Saved data entries:
☆ ☆ ☆ ☆ ☆ ☆ ☆

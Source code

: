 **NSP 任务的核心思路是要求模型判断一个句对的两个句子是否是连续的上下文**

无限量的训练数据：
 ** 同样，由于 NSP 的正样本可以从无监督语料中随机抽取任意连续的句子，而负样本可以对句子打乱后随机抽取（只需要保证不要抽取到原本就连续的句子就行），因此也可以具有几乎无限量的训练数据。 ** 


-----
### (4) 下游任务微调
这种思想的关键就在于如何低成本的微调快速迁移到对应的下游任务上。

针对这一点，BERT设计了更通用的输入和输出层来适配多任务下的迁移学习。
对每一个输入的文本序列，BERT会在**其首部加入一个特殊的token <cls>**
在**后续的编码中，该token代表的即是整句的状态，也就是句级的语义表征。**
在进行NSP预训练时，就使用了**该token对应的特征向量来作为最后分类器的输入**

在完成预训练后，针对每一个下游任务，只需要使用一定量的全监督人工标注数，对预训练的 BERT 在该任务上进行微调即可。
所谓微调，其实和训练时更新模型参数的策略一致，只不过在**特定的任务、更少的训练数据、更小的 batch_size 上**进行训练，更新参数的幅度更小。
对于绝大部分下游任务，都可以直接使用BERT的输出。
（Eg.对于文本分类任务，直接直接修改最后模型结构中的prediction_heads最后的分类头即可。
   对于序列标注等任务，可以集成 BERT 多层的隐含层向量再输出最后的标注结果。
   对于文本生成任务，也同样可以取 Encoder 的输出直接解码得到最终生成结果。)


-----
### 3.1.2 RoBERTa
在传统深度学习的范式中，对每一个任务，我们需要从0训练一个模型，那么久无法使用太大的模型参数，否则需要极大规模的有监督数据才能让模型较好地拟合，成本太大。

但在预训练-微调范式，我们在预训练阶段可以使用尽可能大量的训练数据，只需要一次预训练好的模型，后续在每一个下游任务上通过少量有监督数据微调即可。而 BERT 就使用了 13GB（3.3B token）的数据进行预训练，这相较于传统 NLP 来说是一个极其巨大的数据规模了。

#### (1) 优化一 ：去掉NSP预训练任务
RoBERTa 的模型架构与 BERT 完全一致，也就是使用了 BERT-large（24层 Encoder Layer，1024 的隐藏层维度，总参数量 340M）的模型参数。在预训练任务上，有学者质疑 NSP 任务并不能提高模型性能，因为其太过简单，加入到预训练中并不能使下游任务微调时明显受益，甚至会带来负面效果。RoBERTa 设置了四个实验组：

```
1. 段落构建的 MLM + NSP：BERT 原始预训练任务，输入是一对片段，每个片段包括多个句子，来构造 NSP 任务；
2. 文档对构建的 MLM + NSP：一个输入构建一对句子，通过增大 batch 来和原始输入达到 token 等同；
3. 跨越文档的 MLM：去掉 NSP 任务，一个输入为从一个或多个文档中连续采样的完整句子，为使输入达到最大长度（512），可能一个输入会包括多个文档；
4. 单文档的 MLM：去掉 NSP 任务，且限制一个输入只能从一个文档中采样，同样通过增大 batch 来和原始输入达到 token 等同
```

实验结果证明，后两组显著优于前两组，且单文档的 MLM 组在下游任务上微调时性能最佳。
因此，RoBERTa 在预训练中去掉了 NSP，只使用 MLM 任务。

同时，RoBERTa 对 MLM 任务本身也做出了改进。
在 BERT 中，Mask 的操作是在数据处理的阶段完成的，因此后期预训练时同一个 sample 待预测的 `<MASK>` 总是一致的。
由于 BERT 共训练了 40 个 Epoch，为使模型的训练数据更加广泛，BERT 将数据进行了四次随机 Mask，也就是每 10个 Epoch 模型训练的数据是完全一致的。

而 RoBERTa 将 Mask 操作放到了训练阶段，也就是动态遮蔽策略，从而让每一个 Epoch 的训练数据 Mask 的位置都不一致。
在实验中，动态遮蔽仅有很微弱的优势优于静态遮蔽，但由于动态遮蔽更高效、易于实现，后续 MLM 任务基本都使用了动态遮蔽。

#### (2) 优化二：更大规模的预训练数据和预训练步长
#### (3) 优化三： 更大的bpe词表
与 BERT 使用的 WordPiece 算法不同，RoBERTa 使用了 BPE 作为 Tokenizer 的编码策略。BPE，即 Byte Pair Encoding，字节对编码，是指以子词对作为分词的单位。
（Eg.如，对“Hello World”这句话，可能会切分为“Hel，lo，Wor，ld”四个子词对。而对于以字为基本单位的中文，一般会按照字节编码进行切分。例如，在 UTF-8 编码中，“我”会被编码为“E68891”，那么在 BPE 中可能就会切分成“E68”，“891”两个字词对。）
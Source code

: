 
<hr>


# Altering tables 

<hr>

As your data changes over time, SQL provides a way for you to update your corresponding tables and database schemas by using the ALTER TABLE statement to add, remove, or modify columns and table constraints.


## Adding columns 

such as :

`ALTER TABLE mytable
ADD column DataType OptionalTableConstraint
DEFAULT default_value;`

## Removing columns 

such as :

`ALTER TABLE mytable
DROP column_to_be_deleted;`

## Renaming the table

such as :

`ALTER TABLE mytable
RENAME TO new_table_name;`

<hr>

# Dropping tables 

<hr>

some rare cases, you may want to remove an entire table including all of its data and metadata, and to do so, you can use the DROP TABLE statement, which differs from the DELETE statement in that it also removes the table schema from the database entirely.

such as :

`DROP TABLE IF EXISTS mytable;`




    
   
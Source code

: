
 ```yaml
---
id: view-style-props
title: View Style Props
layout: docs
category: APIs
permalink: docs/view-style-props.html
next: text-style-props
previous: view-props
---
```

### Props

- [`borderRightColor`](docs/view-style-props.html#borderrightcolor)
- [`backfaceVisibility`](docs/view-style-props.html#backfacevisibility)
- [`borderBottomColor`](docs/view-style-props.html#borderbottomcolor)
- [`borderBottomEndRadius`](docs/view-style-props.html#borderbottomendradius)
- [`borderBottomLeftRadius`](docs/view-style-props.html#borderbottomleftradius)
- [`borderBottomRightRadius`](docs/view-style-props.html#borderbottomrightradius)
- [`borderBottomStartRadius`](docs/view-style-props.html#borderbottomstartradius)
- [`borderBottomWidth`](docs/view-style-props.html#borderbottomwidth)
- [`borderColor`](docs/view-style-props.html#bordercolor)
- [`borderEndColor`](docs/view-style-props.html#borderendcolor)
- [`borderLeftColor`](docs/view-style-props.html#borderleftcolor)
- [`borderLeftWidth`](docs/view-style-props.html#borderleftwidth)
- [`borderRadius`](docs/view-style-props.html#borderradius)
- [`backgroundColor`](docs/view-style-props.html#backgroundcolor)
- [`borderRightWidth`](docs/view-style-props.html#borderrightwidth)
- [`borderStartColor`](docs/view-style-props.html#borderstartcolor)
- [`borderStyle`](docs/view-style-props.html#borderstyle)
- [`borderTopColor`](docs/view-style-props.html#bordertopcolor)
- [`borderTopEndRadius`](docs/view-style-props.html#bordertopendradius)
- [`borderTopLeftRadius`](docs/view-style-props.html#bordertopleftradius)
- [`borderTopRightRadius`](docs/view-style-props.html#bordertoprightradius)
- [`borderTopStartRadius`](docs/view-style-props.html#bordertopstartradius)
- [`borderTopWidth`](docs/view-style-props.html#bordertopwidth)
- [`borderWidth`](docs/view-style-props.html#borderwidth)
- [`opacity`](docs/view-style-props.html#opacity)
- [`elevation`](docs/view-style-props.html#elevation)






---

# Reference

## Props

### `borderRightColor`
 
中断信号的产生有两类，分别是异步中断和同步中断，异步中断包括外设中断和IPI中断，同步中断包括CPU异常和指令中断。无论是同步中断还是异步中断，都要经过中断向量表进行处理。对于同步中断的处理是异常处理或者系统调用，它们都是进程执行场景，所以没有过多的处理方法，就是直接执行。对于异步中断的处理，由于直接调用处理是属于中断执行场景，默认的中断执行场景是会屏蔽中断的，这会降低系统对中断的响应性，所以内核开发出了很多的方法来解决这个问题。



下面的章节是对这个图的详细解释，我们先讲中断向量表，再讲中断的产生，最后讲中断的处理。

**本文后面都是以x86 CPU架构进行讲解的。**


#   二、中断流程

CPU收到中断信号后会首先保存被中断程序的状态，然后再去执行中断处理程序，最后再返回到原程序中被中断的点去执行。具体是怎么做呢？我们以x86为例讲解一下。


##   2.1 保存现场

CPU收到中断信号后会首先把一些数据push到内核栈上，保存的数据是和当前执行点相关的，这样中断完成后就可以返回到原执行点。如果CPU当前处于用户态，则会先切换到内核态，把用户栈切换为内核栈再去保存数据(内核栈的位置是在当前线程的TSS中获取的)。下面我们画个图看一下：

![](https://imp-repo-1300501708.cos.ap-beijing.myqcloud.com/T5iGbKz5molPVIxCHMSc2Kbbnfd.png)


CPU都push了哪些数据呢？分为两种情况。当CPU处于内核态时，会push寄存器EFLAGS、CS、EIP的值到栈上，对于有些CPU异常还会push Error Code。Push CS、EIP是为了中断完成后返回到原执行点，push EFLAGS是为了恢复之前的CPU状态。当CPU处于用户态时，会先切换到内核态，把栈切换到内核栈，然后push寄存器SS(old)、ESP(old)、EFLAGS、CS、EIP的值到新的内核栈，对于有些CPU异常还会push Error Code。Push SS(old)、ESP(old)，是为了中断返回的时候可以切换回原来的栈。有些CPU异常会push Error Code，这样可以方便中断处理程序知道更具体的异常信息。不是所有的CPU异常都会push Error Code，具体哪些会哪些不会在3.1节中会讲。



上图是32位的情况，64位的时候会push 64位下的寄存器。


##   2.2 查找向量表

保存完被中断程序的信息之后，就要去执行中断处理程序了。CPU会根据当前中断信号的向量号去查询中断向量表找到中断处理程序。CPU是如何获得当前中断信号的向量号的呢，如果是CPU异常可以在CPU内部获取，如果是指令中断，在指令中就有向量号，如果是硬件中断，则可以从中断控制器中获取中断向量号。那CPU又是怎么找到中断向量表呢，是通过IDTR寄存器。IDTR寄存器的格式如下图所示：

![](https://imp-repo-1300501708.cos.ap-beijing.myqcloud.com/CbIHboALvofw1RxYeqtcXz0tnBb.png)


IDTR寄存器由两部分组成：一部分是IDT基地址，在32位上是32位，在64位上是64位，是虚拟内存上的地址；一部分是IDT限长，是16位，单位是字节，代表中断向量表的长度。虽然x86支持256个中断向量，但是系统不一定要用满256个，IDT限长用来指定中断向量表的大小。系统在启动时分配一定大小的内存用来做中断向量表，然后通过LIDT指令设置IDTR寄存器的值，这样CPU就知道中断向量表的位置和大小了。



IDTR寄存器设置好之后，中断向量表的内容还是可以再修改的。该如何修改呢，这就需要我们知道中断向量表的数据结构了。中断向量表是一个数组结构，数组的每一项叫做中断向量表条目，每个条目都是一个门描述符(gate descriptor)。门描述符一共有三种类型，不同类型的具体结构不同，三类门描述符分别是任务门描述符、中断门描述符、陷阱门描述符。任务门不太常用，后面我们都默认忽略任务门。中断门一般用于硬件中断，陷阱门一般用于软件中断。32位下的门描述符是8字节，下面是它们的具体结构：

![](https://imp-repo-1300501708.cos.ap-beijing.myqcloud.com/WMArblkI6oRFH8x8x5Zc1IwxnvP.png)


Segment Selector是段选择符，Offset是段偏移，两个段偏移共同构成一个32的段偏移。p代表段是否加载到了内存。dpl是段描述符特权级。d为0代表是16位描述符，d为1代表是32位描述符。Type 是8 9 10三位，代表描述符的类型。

☆ ☆ ☆ ☆ ☆ ☆ ☆

Task objective:
Set down exactly the lines from the start of the records to the line with "对每一个输入的文本序列，BE". Include that line, and add nothing more.

Reply:
Source code

: **NSP 任务的核心思路是要求模型判断一个句对的两个句子是否是连续的上下文**

无限量的训练数据：
 ** 同样，由于 NSP 的正样本可以从无监督语料中随机抽取任意连续的句子，而负样本可以对句子打乱后随机抽取（只需要保证不要抽取到原本就连续的句子就行），因此也可以具有几乎无限量的训练数据。 ** 


-----
### (4) 下游任务微调
这种思想的关键就在于如何低成本的微调快速迁移到对应的下游任务上。

针对这一点，BERT设计了更通用的输入和输出层来适配多任务下的迁移学习。
对每一个输入的文本序列，BERT会在**其首部加入一个特殊的token <cls>**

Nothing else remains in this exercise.